I think the new system sounds pretty good. I think it solved the major problem I saw in 3.0's magic item system, which was that +x items in a slot pretty much pushed everything else out of that slot. In 3.0 you would never wear, say, a hand of the mage because in almost every situation, an amulet of health, wisdom or natural armor was better.
In the 4th edition, they solved this by making it so that the +x items only occupy three slots, and that non +x items can't go in those slots (or rather, you get +3 of survival, like in the example.)
I never saw the "Christmas Tree Effect" as a big problem in 3rd edition, because to be honest, I was never totally clear what it was. It seems to me that it's more of a very loosely defined buzzword than an specific phenomenon. There's been like 4-5 competing definitions in this thread already, ranging from "PCs have an item in every slot", to "PCs need +X items to be viable" to just "magic items should be rarer and more special... Christmas Tree!"
I wouldn't mind magic items being more special but really it depends on the player. My main solution for more special magic items as a DM is to pay careful attention to the players and hand-pick items that I think they'll value, rather than rolling them randomly on a table, but that's not always possible. It doesn't work at all with pre-written adventures, for instance.

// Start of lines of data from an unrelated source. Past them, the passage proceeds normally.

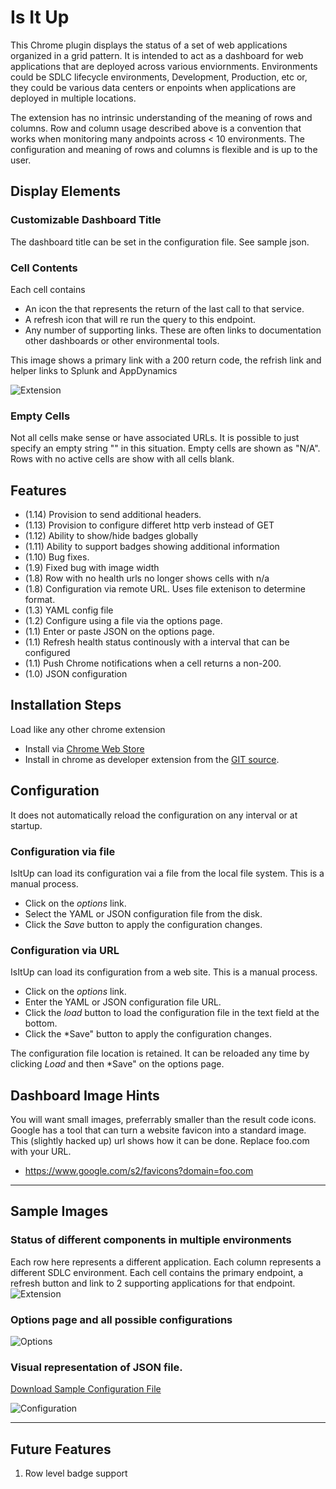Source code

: # Is It Up

This Chrome plugin displays the status of a set of web applications organized in a grid pattern.
It is intended to act as a dashboard for web applications that are deployed across various enviornments.
Environments could be SDLC lifecycle environments, Development, Production, etc or,
they could be various data centers or enpoints when applications are deployed in multiple locations.

The extension has no intrinsic understanding of the meaning of rows and columns. 
Row and column usage described above is a convention that works when monitoring many andpoints across < 10 environments.
The configuration and meaning of rows and columns is flexible and is up to the user.

## Display Elements

### Customizable Dashboard Title
The dashboard title can be set in the configuration file. See sample json.

### Cell Contents
Each cell contains 

* An icon the that represents the return of the last call to that service.
* A refresh icon that will re run the query to this endpoint.
* Any number of supporting links.  These are often links to documentation other dashboards or other environmental tools.

This image shows a primary link with a 200 return code, the refrish link and helper links to Splunk and AppDynamics

![Extension](https://github.com/NaveenGurram/IsItUp/blob/master/screenshots/IndividualCell.jpg?raw=true "Extension")

### Empty Cells
Not all cells make sense or have associated URLs. It is possible to just specify an empty string "" in this situation. 
Empty cells are shown as "N/A". 
Rows with no active cells are show with all cells blank.

## Features
* (1.14) Provision to send additional headers.
* (1.13) Provision to configure differet http verb instead of GET
* (1.12) Ability to show/hide badges globally
* (1.11) Ability to support badges showing additional information
* (1.10) Bug fixes.
* (1.9)  Fixed bug with image width
* (1.8)  Row with no health urls no longer shows cells with n/a
* (1.8)  Configuration via remote URL. Uses file extenison to determine format.
* (1.3)  YAML config file
* (1.2)  Configure using a file via the options page.
* (1.1)  Enter or paste JSON on the options page.
* (1.1)  Refresh health status continously with a interval that can be configured
* (1.1)  Push Chrome notifications when a cell returns a non-200.
* (1.0)  JSON configuration

## Installation Steps
Load like any other chrome extension
* Install via [Chrome Web Store](https://chrome.google.com/webstore/search/isitup?hl=en "IsItUp")  
* Install in chrome as developer extension from the [GIT source](https://github.com/NaveenGurram/IsItUp "GitHub").

## Configuration
It does not automatically reload the configuration on any interval or at startup.

### Configuration via file
IsItUp can load its configuration vai a file from the local file system. This is a manual process.
* Click on the *options* link.
* Select the YAML or JSON configuration file from the disk.
* Click the *Save* button to apply the configuration changes.

### Configuration via URL
IsItUp can load its configuration from a web site. This is a manual process. 
* Click on the *options* link.
* Enter the YAML or JSON configuration file URL.
* Click the *load* button to load the configuration file in the text field at the bottom.
* Click the *Save" button to apply the configuration changes.

The configuration file location is retained.  It can be reloaded any time by clicking *Load* and then *Save" on the options page.

## Dashboard Image Hints
You will want small images, preferrably smaller than the result code icons.  
Google has a tool that can turn a website favicon into a standard image.
This (slightly hacked up) url shows how it can be done. Replace foo.com with your URL.
* https://www.google.com/s2/favicons?domain=foo.com


___

## Sample Images

### Status of different components in multiple environments
Each row here represents a different application. Each column represents a different SDLC environment.
Each cell contains the primary endpoint, a refresh button and link to 2 supporting applications for that endpoint.
![Extension](https://github.com/NaveenGurram/IsItUp/blob/master/screenshots/Extension.png?raw=true "Extension")

### Options page and all possible configurations
![Options](https://github.com/NaveenGurram/IsItUp/blob/master/screenshots/Options.png?raw=true "Options Page")

### Visual representation of JSON file.
[Download Sample Configuration File](./conf/defaultConf.json)

![Configuration](https://github.com/NaveenGurram/IsItUp/blob/master/screenshots/ConfigurationJson.png?raw=true "Configuration Json Visual Representation")

___
## Future Features
1. Row level badge support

As for them being rarer, I've been using the Magic Item Compendium treasure tables, and am fairly satisfied with the way that works. But, if someone wants them rarer, it looks like you can just make them rarer without a big difference. The one thing I see a problem with is having a way so that each character doesn't have 6-ish secondary items by level 11, but the two solutions I can see there are either: give out less than 6 items per character (24 items in 110 encounters?) over 11 levels, which seems kind of stingy, but workable. The other way would be to allow the character to use less items, which would mean that the character would just have to min/max harder in deciding which items to keep, rather than the current way, where the characters actually keep marginally useful but interesting items.